LA Times: "On the Media: An unlikely duo wins Pulitzer for Bell coverage"

By James Rainey

Los Angeles Times reporter Ruben Vives, right, celebrates with fellow reporter Jeff Gottlieb after they won the 2011 Pulitzer Prize for Public Service. (Katie Falkenberg / Los Angeles Times / Associated Press / April 18, 201

There were several great moments in the Los Angeles Times newsroom Monday, as the paper reeled in a couple of Pulitzer Prizes.

You had to love Ruben Vives, just three years into his reporting career, accepting a glass of champagne with a shaking hand, but speaking like a practiced orator about the value of newspapers. Who wasn't tickled for Barbara Davidson, the winner for feature photography, beaming and threatening to sing the anthem of her native Canada? Times Editor Russ Stanton drew a roar of approval paying tribute to Vives' journeyman reporting partner. "When you look up 'grizzled veteran' in the AP stylebook," Stanton said, "it says, 'See also Gottlieb, Jeff.'"

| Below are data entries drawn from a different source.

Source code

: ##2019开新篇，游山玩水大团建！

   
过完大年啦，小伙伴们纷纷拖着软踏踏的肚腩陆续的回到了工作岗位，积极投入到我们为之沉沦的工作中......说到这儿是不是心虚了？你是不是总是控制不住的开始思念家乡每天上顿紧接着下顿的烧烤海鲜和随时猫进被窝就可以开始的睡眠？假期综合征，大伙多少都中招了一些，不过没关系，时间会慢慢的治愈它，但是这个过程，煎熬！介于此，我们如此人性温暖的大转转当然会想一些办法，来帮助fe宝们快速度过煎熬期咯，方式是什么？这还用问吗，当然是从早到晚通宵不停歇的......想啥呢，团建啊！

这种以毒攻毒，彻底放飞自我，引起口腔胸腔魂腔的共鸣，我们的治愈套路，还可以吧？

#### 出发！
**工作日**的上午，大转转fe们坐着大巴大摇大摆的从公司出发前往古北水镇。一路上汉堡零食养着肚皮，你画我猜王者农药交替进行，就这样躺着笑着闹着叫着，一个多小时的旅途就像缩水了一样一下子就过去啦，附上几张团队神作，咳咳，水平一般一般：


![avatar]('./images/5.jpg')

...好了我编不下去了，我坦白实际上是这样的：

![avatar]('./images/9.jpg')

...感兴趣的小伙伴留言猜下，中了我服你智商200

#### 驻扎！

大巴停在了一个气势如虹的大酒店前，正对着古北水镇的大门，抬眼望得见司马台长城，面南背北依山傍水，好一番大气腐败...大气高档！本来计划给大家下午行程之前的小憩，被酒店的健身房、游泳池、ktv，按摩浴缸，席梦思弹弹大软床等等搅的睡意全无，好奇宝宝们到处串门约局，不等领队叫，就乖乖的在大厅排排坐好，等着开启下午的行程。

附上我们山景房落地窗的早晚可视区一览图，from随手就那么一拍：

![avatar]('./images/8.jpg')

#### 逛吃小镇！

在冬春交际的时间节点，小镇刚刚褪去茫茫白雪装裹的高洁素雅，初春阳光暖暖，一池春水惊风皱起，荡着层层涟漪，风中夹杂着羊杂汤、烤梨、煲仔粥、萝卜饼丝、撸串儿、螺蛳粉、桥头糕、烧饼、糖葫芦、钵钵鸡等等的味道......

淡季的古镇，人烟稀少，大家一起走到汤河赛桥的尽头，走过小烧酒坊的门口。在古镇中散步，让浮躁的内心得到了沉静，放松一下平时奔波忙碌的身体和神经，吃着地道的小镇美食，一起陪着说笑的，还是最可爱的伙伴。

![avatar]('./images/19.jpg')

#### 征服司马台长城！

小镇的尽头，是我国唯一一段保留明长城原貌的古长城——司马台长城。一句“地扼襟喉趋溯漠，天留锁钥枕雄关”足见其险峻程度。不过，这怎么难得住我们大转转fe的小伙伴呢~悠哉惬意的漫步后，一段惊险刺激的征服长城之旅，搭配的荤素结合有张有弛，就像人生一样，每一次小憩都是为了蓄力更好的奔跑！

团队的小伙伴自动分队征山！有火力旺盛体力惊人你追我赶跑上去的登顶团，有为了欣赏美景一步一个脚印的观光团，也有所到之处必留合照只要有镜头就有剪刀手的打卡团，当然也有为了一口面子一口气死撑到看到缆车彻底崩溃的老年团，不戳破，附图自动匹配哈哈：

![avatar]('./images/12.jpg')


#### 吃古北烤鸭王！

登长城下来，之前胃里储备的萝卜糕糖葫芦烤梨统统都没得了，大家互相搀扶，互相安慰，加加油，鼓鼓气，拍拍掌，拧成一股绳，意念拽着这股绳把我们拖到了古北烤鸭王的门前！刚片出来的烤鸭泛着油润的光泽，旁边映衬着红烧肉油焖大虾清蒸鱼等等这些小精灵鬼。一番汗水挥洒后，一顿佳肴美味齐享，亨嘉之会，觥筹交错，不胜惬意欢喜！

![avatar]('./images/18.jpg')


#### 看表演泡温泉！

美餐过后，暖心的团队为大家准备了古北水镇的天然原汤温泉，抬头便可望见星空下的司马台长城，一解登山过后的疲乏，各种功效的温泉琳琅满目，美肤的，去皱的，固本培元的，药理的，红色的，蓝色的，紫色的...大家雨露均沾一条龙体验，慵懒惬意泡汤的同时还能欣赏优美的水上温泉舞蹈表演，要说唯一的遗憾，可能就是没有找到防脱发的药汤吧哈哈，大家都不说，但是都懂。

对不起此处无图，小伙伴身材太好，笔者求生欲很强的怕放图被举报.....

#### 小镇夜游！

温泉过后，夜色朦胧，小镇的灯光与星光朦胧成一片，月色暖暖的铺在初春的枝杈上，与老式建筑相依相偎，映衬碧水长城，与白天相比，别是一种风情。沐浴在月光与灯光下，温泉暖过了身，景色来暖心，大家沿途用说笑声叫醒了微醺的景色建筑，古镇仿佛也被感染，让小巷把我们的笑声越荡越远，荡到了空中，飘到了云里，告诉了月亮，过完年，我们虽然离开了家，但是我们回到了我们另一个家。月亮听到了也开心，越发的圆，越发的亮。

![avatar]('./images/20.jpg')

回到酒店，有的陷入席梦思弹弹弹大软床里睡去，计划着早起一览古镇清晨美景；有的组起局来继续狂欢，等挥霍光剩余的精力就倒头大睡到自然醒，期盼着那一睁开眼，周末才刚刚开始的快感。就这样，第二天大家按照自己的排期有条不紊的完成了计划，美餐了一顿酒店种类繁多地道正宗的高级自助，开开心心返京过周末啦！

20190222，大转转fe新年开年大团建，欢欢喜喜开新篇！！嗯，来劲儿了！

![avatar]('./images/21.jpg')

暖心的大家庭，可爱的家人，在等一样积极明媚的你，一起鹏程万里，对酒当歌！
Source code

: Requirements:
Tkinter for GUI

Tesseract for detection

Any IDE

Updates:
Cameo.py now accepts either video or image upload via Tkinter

The story of corruption in the city of Bell couldn't have been led by a more perfectly cinematic duo, a pair of mismatched bookends, both raised in Los Angeles but from worlds apart. The story of Vives and Gottlieb's wildly divergent paths to the Pulitzer Prize for Public Service, journalism's top award, ought to make even a business renowned for moving on pause for a moment of appreciation.